Dorothy Hirsch’s lawyer has offered up gruesome details from her marriage to support his argument that she should never have been charged with gun possession after police found firearms and ammunition hidden in her apartment.
“Glenn’s acts of cruelty against Dorothy (before and during their marriage) included sadistic and violent sexual abuse, hitting, cutting and threats with weapons, punching, slapping, threats to kill her, extortion and contempt,” he wrote. attorney Mark Bederow; .
Prosecutors knew about the history of abuse when they arrested her — they sent the judge in his case a detailed list of Hirsch’s previous home arrests on June 3, the same day his wife was arrested on gun charges, Bederow said .
Dorothy Hirsch, 62, was arrested the day after her husband was arrested in the April 30 slaying of popular Chinese food delivery man Zhiwen Yan, 45.
Hirsch killed the delivery worker at the Great Wall restaurant after a months-long grudge, centered on Hirsch’s belief that he was not getting enough packets of duck sauce with a meal, according to prosecutors.
Officers found eight guns when they searched Hirsch’s wife’s home after his arrest, all hidden in a closet wrapped in bags, one wrapped in aluminum foil.
Prosecutors “knew that Dorothy was a longtime victim of Glenn’s domestic violence” before her arrest, Bedrow wrote to Assistant District Attorney Thomas Salmon on Friday.
That abuse included a grueling ordeal on December 19, 1995, before they were married, in which Hirsch is accused of holding her captive in a motel room, stripping and pistol-whipping her, then leaving her handcuffed, gagged and blindfolded while repeatedly raped. . She accused him of cutting her by running a knife over her stomach and ribs and hitting her with a ruler, a radio antenna and his fists.
The final disposition of the 1995 case was not immediately clear.
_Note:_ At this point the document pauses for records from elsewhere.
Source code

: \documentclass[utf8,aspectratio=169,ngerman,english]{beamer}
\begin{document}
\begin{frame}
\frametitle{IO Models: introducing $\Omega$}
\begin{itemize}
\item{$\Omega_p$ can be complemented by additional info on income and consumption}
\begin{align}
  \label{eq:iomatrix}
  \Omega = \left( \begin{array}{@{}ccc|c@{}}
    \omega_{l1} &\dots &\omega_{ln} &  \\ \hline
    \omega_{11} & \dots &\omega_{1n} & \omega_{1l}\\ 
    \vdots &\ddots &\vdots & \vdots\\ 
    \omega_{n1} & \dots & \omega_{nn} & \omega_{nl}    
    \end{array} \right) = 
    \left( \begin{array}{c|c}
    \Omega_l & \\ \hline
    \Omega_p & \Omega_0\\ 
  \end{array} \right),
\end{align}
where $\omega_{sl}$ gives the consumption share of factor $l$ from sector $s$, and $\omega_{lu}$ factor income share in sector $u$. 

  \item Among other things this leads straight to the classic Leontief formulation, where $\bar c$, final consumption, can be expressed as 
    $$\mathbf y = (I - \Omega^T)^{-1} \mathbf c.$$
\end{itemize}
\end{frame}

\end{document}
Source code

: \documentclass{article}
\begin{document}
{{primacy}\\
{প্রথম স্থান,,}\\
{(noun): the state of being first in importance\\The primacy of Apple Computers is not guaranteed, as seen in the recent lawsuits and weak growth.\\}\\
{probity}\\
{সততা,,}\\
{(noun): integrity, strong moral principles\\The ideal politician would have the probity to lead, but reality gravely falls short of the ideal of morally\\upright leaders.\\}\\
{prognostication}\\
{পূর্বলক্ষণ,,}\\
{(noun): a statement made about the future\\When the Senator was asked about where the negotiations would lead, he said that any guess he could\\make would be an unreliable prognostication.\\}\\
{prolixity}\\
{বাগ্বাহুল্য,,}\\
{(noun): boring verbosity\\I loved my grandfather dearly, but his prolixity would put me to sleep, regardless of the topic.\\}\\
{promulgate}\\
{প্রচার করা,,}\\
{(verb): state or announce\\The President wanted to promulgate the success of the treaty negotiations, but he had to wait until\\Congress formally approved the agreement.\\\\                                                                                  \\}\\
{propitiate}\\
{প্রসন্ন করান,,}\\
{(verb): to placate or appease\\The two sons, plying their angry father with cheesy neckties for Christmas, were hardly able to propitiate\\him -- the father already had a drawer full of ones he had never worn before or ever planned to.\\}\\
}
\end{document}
But the case was part of decades of abuse by the Queens district attorney’s office detailed in a June 3 letter to Queens Supreme Court Justice Kenneth Holder. The letter details allegations against Hirsch in 10 sealed arrests between 1991 and 2012, mostly involving his wife.
In another horrific incident, on January 19, 2007, Hirsch was accused of hitting his wife with a rolled-up towel, punching and scratching her, and putting a pillow and blanket over her face to muffle her screams. The next day, he allegedly threatened to kill her and her family if she left him and went to the police.
At the time, officers found a gun, hundreds of bullets, a knife and a double police shield in his bedroom. Although Dorothy Hirsch did not have to cooperate in order for prosecutors to bring gun charges against him, the case was dismissed for speedy trial reasons, Bedrow wrote.
Hirsch was released on bond for the April killing, then fatally shot himself on Aug. 5, proclaiming his innocence and asking prosecutors to drop the case against his wife in a suicide note filed in court by Bederow.
A grand jury indicted Dorothy Hirsch on multiple gun possession charges in early September.
Bederow is demanding the DA’s office turn over any details from Glenn Hirsch’s unsealed arrests that would bolster his wife’s defense, claiming he had explained to Salmon that “the evidence of Glenn’s years of abuse of Dorothy was favorable for her because they offered an obvious explanation for why she would not question Glenn about his behavior and his property and why she would not inspect his belongings.’
“The DA knew before they arrested Dorothy that Glenn abused her for years,” Bedrow said in a statement Sunday to the Daily News. “This evidence is obviously relevant to her defense that she didn’t know the guns were in HIS closet because she wouldn’t dare ask him or snoop around in the junk he had stored.”
“It is unfortunate that the DA simply ignored the history of domestic violence and refused to disclose favorable evidence by coldly deciding it was not relevant,” he added. “We have the right to prove that they knew before they decided to charge Dorothy that she was apparently in possession of Glenn Hirsch’s weapons.”
The Queens DA’s office did not immediately return a message seeking comment Sunday.